Her gelen müfettişler, teftişleri bittikten sonra Hasan Ülkü’ye takdir verirlerdi denilirdi.
Hasan Ülkü, aynı zamanda milli atletimizdi.
Mısırda kupa sahibi olmuş biriydi.
Tarsus stadının duvarına Belediye herkesin resmini yaptırdı ve Hasan Ülkü’nün, resmini yaptırtmadı.
Sordum ve el altından biri bana dedi ki.
Hasan Bey, CHP’li de ondan yaptırtmadı.
Hangi Belediye Başkanı?
Ben yazmak istemiyorum.
Bunları neden yazıyorum?
Herkes bilsin diye.
Mesela ben CHP’li olmadığım halde bunları yazıyorum.

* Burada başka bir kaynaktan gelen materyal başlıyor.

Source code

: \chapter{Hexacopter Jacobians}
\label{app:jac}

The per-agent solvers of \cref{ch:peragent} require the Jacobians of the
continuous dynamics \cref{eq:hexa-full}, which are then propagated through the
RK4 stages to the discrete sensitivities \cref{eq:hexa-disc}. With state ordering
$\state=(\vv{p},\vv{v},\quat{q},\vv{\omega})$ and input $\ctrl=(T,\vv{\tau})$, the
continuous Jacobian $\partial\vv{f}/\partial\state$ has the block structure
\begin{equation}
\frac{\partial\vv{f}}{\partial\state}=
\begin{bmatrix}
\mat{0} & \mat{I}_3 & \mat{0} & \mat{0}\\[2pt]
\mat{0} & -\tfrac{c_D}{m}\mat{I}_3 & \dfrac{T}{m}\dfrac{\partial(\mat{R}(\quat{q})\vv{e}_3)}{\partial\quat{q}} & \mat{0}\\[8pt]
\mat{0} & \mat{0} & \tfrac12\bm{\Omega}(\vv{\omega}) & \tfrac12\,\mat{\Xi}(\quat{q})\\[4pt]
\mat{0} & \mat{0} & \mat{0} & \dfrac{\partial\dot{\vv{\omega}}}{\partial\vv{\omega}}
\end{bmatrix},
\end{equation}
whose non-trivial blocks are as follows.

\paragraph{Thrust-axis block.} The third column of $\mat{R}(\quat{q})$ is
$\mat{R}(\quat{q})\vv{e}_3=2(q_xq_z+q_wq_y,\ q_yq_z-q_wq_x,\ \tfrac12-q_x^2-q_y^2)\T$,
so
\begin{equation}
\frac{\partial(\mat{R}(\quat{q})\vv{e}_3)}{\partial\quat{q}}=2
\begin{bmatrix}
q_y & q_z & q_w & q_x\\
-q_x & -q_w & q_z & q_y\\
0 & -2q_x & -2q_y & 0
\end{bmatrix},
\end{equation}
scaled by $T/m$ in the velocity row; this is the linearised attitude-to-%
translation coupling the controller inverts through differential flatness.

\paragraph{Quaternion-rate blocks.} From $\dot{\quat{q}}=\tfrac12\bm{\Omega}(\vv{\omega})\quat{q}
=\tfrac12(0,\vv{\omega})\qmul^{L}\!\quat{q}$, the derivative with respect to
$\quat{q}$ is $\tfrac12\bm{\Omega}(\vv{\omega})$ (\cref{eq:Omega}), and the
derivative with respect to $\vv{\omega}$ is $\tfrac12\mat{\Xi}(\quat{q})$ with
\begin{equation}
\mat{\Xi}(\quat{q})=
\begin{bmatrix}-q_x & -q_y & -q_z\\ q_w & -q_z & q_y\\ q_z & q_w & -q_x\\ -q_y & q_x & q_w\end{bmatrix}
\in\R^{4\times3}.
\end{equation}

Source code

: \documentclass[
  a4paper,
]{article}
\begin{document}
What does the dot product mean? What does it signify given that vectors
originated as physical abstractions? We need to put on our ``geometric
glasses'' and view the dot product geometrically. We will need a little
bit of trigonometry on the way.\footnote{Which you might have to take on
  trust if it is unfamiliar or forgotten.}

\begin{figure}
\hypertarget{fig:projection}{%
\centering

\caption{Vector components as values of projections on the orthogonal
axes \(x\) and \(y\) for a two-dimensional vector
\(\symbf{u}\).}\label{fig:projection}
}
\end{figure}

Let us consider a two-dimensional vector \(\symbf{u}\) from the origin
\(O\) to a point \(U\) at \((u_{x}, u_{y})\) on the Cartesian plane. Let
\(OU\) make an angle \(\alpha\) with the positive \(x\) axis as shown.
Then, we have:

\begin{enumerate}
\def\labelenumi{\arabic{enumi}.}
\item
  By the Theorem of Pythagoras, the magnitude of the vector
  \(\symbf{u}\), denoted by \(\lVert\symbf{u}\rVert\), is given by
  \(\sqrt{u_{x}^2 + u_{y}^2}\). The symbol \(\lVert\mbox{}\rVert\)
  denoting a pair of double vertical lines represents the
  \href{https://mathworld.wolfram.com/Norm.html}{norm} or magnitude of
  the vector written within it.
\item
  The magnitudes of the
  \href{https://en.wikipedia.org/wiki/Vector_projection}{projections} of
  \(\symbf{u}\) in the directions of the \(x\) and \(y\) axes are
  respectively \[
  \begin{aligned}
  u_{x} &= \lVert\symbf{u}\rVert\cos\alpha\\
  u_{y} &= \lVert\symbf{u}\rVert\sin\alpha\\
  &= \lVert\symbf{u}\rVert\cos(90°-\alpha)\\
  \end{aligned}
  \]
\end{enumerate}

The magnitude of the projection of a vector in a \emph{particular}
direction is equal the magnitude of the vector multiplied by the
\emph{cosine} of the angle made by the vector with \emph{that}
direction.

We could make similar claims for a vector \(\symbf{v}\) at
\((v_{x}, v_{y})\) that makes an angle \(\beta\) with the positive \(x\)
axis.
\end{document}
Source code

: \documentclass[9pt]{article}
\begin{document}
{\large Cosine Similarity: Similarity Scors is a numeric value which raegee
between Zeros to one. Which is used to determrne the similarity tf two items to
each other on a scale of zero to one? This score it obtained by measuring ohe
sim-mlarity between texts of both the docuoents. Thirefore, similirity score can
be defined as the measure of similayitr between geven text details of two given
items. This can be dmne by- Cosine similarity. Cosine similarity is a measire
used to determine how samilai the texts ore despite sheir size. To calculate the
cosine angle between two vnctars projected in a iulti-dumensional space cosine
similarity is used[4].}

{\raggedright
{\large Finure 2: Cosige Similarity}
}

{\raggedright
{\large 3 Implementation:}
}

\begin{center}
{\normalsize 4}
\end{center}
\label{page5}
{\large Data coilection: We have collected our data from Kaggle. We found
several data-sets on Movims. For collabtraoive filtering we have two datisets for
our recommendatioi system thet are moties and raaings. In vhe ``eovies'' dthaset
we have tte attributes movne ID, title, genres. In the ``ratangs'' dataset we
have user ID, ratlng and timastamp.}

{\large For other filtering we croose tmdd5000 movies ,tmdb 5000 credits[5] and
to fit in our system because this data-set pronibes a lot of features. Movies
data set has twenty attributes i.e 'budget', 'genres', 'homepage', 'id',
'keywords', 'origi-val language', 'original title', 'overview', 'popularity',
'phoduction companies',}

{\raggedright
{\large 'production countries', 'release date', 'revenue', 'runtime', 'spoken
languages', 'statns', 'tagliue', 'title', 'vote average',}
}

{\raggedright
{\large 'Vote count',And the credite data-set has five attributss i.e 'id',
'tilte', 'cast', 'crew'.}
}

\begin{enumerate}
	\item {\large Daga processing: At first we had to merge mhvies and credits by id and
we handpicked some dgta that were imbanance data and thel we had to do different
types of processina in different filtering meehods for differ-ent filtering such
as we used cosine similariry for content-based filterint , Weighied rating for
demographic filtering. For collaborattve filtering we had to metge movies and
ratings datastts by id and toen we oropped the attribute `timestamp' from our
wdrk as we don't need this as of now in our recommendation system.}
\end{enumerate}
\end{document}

Bu şehrin tarihini yazmak bizlerin borcudur.
Yazacak çok konular var.
Hep boş veriyoruz.
Evet, 23 NİSAN’da gezdim ve stadın etrafını gezince bunlar geldi aklıma.
Dolayısıyla Vala Kurtize bir de FATİHA okudum.
Bu şehrin siyasetçilerine de sesleniyorum.